--- Work required ---
Without including any pictures, copy each entry below exactly.
━━━ Information supplied
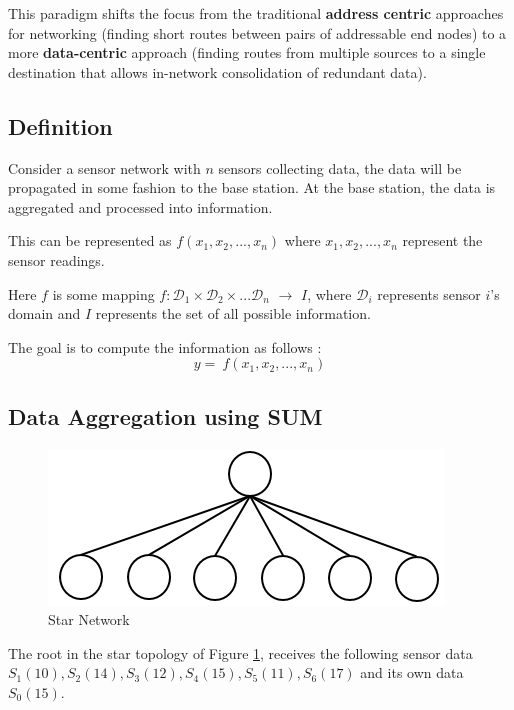 \documentclass[%
  slidesonly,%
  semlayer%
  ]{seminar}                                  %
\begin{document}
\begin{slide}
  This paradigm shifts the focus from the traditional \textbf{address centric} approaches for networking (finding short routes between pairs of addressable end nodes) to a more \textbf{data-centric} approach (finding routes from multiple sources to a single destination that allows in-network consolidation of redundant data).
  \clearpage

  \subsection*{Definition}
      Consider a sensor network with $n$ sensors collecting data, the data will be propagated in some fashion to the base station.
      At the base station, the data is aggregated and processed into information. 
      
      This can be represented as
        $f(x_{1}, x_{2},...,x_{n})$
      where $x_{1}, x_{2},..., x_{n}$ represent the sensor readings.
      
      Here $f$ is some mapping $f: \mathcal{D}_{1} \times \mathcal{D}_{2} \times ... \mathcal{D}_{n}$ $\rightarrow$ $I$, where $\mathcal{D}_{i}$ represents sensor $i$'s domain and $I$ represents the set of all possible information. 

      The goal is to compute the information as follows :
      \begin{equation*}
        y =\ f(x_{1}, x_{2},...,x_{n})
      \end{equation*}

      \clearpage

  \subsection*{Data Aggregation using SUM}
      
    \begin{figure}[h!]
      \centering
      \includegraphics[scale = 0.5]{images/star-tree.png}
      \caption{Star Network}
      \label{fig:star-network}
    \end{figure}

    The root in the star topology of Figure \ref{fig:star-network}, receives the following sensor data $S_{1}(10), S_{2}(14), S_{3}(12), S_{4}(15), S_{5}(11),S_{6}(17)$ and its own data $S_{0}(15)$. 


\end{slide}
\end{document}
━━━━━━
--- Written solution ---
 \documentclass[%
  slidesonly,%
  semlayer%
  ]{seminar}                                  %
\begin{document}
\begin{slide}
  This paradigm shifts the focus from the traditional \textbf{address centric} approaches for networking (finding short routes between pairs of addressable end nodes) to a more \textbf{data-centric} approach (finding routes from multiple sources to a single destination that allows in-network consolidation of redundant data).
  \clearpage

  \subsection*{Definition}
      Consider a sensor network with $n$ sensors collecting data, the data will be propagated in some fashion to the base station.
      At the base station, the data is aggregated and processed into information. 
      
      This can be represented as
        $f(x_{1}, x_{2},...,x_{n})$
      where $x_{1}, x_{2},..., x_{n}$ represent the sensor readings.
      
      Here $f$ is some mapping $f: \mathcal{D}_{1} \times \mathcal{D}_{2} \times ... \mathcal{D}_{n}$ $\rightarrow$ $I$, where $\mathcal{D}_{i}$ represents sensor $i$'s domain and $I$ represents the set of all possible information. 

      The goal is to compute the information as follows :
      \begin{equation*}
        y =\ f(x_{1}, x_{2},...,x_{n})
      \end{equation*}

      \clearpage

  \subsection*{Data Aggregation using SUM}
      
    \begin{figure}[h!]
      \centering
      \includegraphics[scale = 0.5]{images/star-tree.png}
      \caption{Star Network}
      \label{fig:star-network}
    \end{figure}

    The root in the star topology of Figure \ref{fig:star-network}, receives the following sensor data $S_{1}(10), S_{2}(14), S_{3}(12), S_{4}(15), S_{5}(11),S_{6}(17)$ and its own data $S_{0}(15)$. 


\end{slide}
\end{document}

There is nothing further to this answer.